■ PROMPT: Give again, word for word, each line from the top of the listing through the line that holds "We note that".

■ RECORDED INFORMATION:
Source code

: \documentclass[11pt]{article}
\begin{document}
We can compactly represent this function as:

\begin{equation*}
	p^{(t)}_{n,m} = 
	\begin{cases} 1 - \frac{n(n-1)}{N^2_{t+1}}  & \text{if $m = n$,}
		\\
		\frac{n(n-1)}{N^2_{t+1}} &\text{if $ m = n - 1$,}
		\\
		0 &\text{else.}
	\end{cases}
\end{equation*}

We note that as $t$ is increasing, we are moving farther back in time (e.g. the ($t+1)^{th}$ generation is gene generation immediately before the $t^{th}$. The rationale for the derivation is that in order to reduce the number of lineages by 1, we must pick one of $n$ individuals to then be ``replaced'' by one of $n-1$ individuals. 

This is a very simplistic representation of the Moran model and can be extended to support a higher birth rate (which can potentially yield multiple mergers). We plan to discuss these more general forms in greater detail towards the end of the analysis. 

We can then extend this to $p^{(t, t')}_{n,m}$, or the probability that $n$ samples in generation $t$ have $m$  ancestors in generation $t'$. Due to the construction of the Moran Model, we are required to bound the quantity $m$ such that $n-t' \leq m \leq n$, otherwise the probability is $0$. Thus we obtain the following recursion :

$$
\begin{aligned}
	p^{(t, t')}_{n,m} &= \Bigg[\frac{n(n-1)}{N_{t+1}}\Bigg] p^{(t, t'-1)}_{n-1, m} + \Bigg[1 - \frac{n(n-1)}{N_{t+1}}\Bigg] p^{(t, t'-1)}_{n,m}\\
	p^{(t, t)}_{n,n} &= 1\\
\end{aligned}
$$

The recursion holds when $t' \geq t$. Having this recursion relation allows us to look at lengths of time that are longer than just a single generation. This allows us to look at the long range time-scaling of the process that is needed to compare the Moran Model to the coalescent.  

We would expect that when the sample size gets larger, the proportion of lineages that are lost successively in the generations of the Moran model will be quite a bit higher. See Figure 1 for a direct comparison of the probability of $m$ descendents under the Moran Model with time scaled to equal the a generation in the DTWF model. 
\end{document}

■ ANSWER SPACE:
Source code

: \documentclass[11pt]{article}
\begin{document}
We can compactly represent this function as:

\begin{equation*}
	p^{(t)}_{n,m} = 
	\begin{cases} 1 - \frac{n(n-1)}{N^2_{t+1}}  & \text{if $m = n$,}
		\\
		\frac{n(n-1)}{N^2_{t+1}} &\text{if $ m = n - 1$,}
		\\
		0 &\text{else.}
	\end{cases}
\end{equation*}

We note that as $t$ is increasing, we are moving farther back in time (e.g. the ($t+1)^{th}$ generation is gene generation immediately before the $t^{th}$. The rationale for the derivation is that in order to reduce the number of lineages by 1, we must pick one of $n$ individuals to then be ``replaced'' by one of $n-1$ individuals. 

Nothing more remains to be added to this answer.